Lately, there have been solid economic reports. The employment report last week was good, although it may turn out to not be as good as we thought, and on Tuesday we found out that retail sales rose 1.1% in February. This is yet another sign that the American consumer is still reviving but getting stronger and stronger. The 1.1% gain was the largest gain in five months. However, the Fed is still concerned with the 8.3% unemployment. Despite the good payroll numbers the unemployment rate is having a hard time falling, which could mean that the Fed could be intervening in the future if it doesn’t change.
The Fed will also continue its warning on rising energy prices and its ability to derail an economic recovery. Other than that, it will mostly be an announcement that things are getting better but unemployment and higher oil prices are a threat that could slow the economy again.

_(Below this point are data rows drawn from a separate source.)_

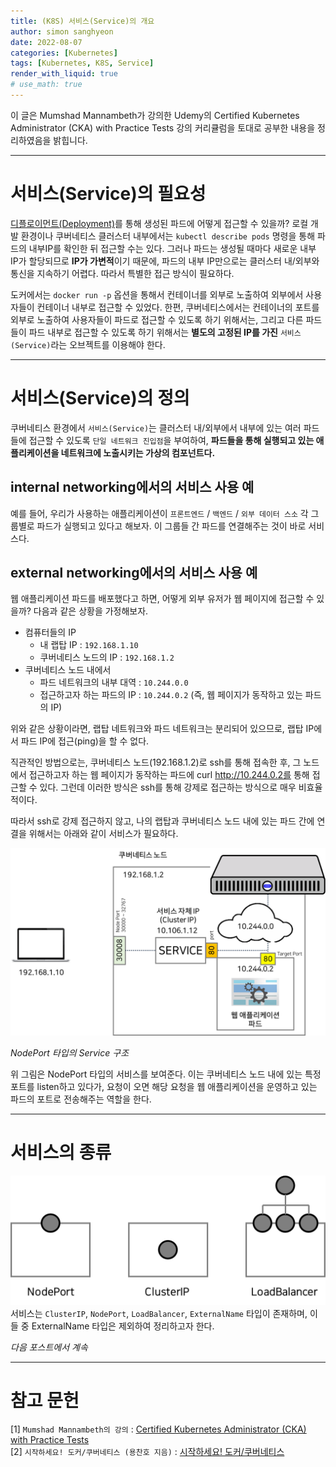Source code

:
 ```yaml
---
title: (K8S) 서비스(Service)의 개요
author: simon sanghyeon
date: 2022-08-07
categories: [Kubernetes]
tags: [Kubernetes, K8S, Service]
render_with_liquid: true
# use_math: true
---
```

이 글은 Mumshad Mannambeth가 강의한 Udemy의 Certified Kubernetes Administrator (CKA) with Practice Tests 강의 커리큘럼을 토대로 공부한 내용을 정리하였음을 밝힙니다.

---

# 서비스(Service)의 필요성

[디플로이먼트(Deployment)](https://zerojsh00.github.io/posts/K8S_Deployment/)를 통해 생성된 파드에 어떻게 접근할 수 있을까?
로컬 개발 환경이나 쿠버네티스 클러스터 내부에서는 `kubectl describe pods` 명령을 통해 파드의 내부IP를 확인한 뒤 접근할 수는 있다.
그러나 파드는 생성될 때마다 새로운 내부 IP가 할당되므로 **IP가 가변적**이기 때문에, 파드의 내부 IP만으로는 클러스터 내/외부와 통신을 지속하기 어렵다.
따라서 특별한 접근 방식이 필요하다.

도커에서는 `docker run -p` 옵션을 통해서 컨테이너를 외부로 노출하여 외부에서 사용자들이 컨테이너 내부로 접근할 수 있었다.
한편, 쿠버네티스에서는 컨테이너의 포트를 외부로 노출하여 사용자들이 파드로 접근할 수 있도록 하기 위해서는, 그리고 다른 파드들이 파드 내부로 접근할 수 있도록 하기 위해서는 **별도의 고정된 IP를 가진** `서비스(Service)`라는 오브젝트를 이용해야 한다.

---

# 서비스(Service)의 정의
쿠버네티스 환경에서 `서비스(Service)`는 클러스터 내/외부에서 내부에 있는 여러 파드들에 접근할 수 있도록 `단일 네트워크 진입점`을 부여하여, **파드들을 통해 실행되고 있는 애플리케이션을 네트워크에 노출시키는 가상의 컴포넌트다.**

## internal networking에서의 서비스 사용 예
예를 들어, 우리가 사용하는 애플리케이션이 `프론트엔드` / `백엔드` / `외부 데이터 스소` 각 그룹별로 파드가 실행되고 있다고 해보자.
이 그룹들 간 파드를 연결해주는 것이 바로 서비스다.

## external networking에서의 서비스 사용 예
웹 애플리케이션 파드를 배포했다고 하면, 어떻게 외부 유저가 웹 페이지에 접근할 수 있을까? 다음과 같은 상황을 가정해보자.

- 컴퓨터들의 IP
    - 내 랩탑 IP : `192.168.1.10`
    - 쿠버네티스 노드의 IP : `192.168.1.2`
- 쿠버네티스 노드 내에서
    - 파드 네트워크의 내부 대역 : `10.244.0.0`
    - 접근하고자 하는 파드의 IP : `10.244.0.2` (즉, 웹 페이지가 동작하고 있는 파드의 IP)

위와 같은 상황이라면, 랩탑 네트워크와 파드 네트워크는 분리되어 있으므로, 랩탑 IP에서 파드 IP에 접근(ping)을 할 수 없다.

직관적인 방법으로는, 쿠버네티스 노드(192.168.1.2)로 ssh를 통해 접속한 후, 그 노드에서 접근하고자 하는 웹 페이지가 동작하는 파드에 curl http://10.244.0.2를 통해 접근할 수 있다.
그런데 이러한 방식은 ssh를 통해 강제로 접근하는 방식으로 매우 비효율적이다.

따라서 ssh로 강제 접근하지 않고, 나의 랩탑과 쿠버네티스 노드 내에 있는 파드 간에 연결을 위해서는 아래와 같이 서비스가 필요하다.

![fig01](/assets/img/2022-08-07-K8S_Service/fig01.png)

*NodePort 타입의 Service 구조*

위 그림은 NodePort 타입의 서비스를 보여준다. 이는 쿠버네티스 노드 내에 있는 특정 포트를 listen하고 있다가, 요청이 오면 해당 요청을 웹 애플리케이션을 운영하고 있는 파드의 포트로 전송해주는 역할을 한다.

---

# 서비스의 종류

![fig02](/assets/img/2022-08-07-K8S_Service/fig02.png)
서비스는 `ClusterIP`, `NodePort`, `LoadBalancer`, `ExternalName` 타입이 존재하며, 이들 중 ExternalName 타입은 제외하여 정리하고자 한다.

*다음 포스트에서 계속*

---

# 참고 문헌

[1] `Mumshad Mannambeth의 강의` : [Certified Kubernetes Administrator (CKA) with Practice Tests](https://www.udemy.com/course/certified-kubernetes-administrator-with-practice-tests/)<br>
[2] `시작하세요! 도커/쿠버네티스 (용찬호 지음)` : [시작하세요! 도커/쿠버네티스](http://www.yes24.com/Product/Goods/84927385)<br>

Last time the Fed met in January, there was a lot more concern with the economy. Although they did not say they would continue with the Quantative Easing program, they did say that they will not raise rates until the latter half of 2014. Since then we have seen a broad spectrum of positive economic reports.

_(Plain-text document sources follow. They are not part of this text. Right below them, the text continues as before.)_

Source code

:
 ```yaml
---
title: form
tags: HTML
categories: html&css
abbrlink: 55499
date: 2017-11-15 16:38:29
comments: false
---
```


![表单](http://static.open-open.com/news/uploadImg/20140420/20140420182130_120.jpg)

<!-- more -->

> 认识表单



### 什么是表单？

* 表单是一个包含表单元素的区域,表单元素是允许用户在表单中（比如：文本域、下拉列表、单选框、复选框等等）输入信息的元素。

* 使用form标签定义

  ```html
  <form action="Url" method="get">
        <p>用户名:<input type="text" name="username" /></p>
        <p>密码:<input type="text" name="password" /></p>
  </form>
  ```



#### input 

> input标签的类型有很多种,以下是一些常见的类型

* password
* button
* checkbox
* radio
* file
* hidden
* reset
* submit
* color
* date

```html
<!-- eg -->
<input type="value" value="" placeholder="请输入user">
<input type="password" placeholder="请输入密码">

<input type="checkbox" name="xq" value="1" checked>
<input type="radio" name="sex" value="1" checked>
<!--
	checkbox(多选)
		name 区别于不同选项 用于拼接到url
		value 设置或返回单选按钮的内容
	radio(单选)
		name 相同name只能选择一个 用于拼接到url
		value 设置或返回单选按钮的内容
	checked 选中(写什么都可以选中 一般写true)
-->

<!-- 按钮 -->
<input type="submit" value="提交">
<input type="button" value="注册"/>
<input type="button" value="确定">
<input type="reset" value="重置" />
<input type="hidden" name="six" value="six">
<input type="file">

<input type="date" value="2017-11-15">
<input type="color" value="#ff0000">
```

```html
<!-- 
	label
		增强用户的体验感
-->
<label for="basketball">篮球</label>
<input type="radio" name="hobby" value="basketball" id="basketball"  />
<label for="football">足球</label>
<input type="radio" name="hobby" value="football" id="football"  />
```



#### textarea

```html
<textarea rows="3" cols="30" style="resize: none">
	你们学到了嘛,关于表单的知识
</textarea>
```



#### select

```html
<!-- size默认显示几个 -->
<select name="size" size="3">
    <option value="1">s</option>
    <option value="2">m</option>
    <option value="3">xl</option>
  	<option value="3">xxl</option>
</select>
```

The Fed has been often criticized for its lack of intervention in 2008 when things really started to get bad and they are also criticized for intervening too much with programs such as QE. Unfortunately, we can not tell what would have happened if Bernanke was much more aggressive at the beginning of 2008. Some speculate that Lehman Brothers may have survived, along with unemployment not getting to as bad of a level that we saw.
Although the Federal Reserve is often criticized it is important remember that things would have been a lot worse if the Fed hadn’t intervened at all. It is easy to point the finger and place the blame on someone but hindsight is always 20/20. You have to believe that Bernanke and the rest of the Fed would have had a more rigorous easing strategy if they knew what 2008 was going to turn out to be like.